Thanks for the tip about the TurboTax tracker! Just checked and it does show a more specific estimate than the IRS site - says my refund should arrive by this Friday. That's a good point about withholding too. I've actually been thinking about adjusting mine. Do you just fill out a new W-4 with your employer to change it? Was it complicated to figure out the right amount?
Yes, you just need to submit a new W-4 to your employer. It's not too complicated - the form has a worksheet that helps you calculate the right amount. You can also use the IRS's Tax Withholding Estimator online which is pretty user-friendly.

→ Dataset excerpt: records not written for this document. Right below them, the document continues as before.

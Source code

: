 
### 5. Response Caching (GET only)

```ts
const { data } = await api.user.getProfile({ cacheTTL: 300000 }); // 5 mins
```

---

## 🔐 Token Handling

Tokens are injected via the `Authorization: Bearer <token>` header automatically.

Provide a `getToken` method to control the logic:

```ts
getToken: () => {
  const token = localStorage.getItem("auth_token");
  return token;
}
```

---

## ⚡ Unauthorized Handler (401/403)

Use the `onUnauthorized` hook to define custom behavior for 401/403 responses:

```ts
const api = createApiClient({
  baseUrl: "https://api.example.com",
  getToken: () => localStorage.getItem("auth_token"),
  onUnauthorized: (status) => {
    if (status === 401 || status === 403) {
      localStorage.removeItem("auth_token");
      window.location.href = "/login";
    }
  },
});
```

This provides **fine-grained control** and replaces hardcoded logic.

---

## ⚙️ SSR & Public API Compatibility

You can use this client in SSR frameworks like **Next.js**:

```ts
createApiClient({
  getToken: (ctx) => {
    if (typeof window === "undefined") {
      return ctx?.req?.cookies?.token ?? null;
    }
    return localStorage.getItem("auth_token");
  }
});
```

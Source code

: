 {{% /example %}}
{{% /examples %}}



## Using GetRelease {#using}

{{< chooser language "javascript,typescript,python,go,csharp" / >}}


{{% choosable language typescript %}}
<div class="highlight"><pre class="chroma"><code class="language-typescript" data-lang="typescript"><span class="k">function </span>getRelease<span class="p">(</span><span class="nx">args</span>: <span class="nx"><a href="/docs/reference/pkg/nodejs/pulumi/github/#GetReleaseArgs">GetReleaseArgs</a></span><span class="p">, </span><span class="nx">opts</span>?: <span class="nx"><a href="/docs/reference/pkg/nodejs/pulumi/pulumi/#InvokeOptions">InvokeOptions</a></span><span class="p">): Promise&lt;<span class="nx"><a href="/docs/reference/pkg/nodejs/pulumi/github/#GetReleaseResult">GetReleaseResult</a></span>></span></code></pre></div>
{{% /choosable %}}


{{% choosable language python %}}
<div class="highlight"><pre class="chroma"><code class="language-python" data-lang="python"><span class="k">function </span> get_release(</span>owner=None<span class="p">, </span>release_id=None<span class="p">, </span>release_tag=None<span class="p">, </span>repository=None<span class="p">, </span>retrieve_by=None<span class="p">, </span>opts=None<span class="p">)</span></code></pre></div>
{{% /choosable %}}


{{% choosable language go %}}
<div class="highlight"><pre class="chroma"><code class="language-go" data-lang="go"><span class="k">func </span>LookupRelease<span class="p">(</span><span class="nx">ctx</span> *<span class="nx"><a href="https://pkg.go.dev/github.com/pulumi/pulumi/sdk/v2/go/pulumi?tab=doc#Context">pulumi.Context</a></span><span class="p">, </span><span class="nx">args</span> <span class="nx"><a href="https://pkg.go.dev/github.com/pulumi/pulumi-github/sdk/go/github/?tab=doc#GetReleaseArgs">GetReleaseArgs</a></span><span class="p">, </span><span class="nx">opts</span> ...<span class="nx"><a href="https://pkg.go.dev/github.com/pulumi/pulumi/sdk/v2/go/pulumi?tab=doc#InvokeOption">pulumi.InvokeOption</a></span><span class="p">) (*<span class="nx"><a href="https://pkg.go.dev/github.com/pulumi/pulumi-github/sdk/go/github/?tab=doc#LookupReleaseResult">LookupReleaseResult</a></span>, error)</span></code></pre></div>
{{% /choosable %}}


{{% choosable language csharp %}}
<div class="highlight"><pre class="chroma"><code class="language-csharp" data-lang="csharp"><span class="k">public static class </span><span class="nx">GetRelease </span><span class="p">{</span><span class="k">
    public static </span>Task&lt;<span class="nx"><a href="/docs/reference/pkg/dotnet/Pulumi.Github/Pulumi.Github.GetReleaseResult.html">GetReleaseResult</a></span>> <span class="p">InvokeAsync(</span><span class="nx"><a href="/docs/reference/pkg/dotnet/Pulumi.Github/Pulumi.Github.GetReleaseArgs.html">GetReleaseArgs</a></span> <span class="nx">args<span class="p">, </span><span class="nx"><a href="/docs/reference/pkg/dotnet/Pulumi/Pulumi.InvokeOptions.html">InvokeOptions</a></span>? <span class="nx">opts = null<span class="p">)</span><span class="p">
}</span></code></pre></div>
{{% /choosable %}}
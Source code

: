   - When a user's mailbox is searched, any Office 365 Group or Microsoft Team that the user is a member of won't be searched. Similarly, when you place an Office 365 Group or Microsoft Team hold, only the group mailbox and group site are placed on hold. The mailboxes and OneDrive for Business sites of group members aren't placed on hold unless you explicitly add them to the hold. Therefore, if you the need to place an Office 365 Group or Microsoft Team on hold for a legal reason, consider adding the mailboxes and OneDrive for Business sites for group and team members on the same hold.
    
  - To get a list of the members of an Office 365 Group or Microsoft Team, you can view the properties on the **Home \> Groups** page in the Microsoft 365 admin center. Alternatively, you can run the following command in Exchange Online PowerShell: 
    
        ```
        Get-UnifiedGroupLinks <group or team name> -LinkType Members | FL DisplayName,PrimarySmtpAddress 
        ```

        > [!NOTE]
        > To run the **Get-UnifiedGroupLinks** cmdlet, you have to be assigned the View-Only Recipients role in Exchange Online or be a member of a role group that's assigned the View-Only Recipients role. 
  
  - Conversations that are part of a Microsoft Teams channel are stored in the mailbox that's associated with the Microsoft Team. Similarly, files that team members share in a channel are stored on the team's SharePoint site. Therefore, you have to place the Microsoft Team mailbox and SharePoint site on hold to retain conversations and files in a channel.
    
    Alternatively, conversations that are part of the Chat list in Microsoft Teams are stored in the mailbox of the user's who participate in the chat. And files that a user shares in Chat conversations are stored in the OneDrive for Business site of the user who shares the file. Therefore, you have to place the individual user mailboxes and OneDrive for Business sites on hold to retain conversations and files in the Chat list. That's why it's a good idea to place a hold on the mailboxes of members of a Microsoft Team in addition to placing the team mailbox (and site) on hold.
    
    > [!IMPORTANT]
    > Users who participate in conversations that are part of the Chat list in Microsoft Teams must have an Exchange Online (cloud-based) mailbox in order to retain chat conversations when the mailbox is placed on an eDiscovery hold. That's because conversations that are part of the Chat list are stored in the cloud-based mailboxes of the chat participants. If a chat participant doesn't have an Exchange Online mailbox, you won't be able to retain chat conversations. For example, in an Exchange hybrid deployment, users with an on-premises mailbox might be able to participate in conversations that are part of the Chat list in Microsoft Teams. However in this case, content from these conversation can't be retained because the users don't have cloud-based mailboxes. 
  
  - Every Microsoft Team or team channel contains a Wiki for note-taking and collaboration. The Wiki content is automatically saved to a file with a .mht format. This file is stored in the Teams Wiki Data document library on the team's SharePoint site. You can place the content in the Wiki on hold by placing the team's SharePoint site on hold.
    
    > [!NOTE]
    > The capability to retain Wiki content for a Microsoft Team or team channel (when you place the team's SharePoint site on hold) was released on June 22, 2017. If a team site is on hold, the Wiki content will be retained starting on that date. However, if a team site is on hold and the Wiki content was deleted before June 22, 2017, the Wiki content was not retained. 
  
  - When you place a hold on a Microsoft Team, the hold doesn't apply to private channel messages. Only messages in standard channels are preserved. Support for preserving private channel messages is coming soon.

The key is to think about your tax situation for the whole year - any major life changes, additional income sources, etc. I found that even with my adjustments, I still got a small refund this year (about $500) which I prefer to potentially owing money. It's kind of a balancing act.
Just FYI - if you filed with a lot of credits and deductions, especially EITC or the Child Tax Credit, your refund could take longer even if it was "accepted." Acceptance just means the IRS received your return, not that they've processed everything. My sister's return took almost 6 weeks last year because of EITC verification.
One thing to watch out for - make sure you're tracking your crypto purchases and sales correctly. I used to just estimate and got audited. The IRS wants to see detailed records of every transaction with dates, amounts, and cost basis. The penalties can be rough if they think you're underreporting.
Do you know if there are specific forms we need to use for reporting crypto specifically? Or is it just the normal capital gains reporting forms?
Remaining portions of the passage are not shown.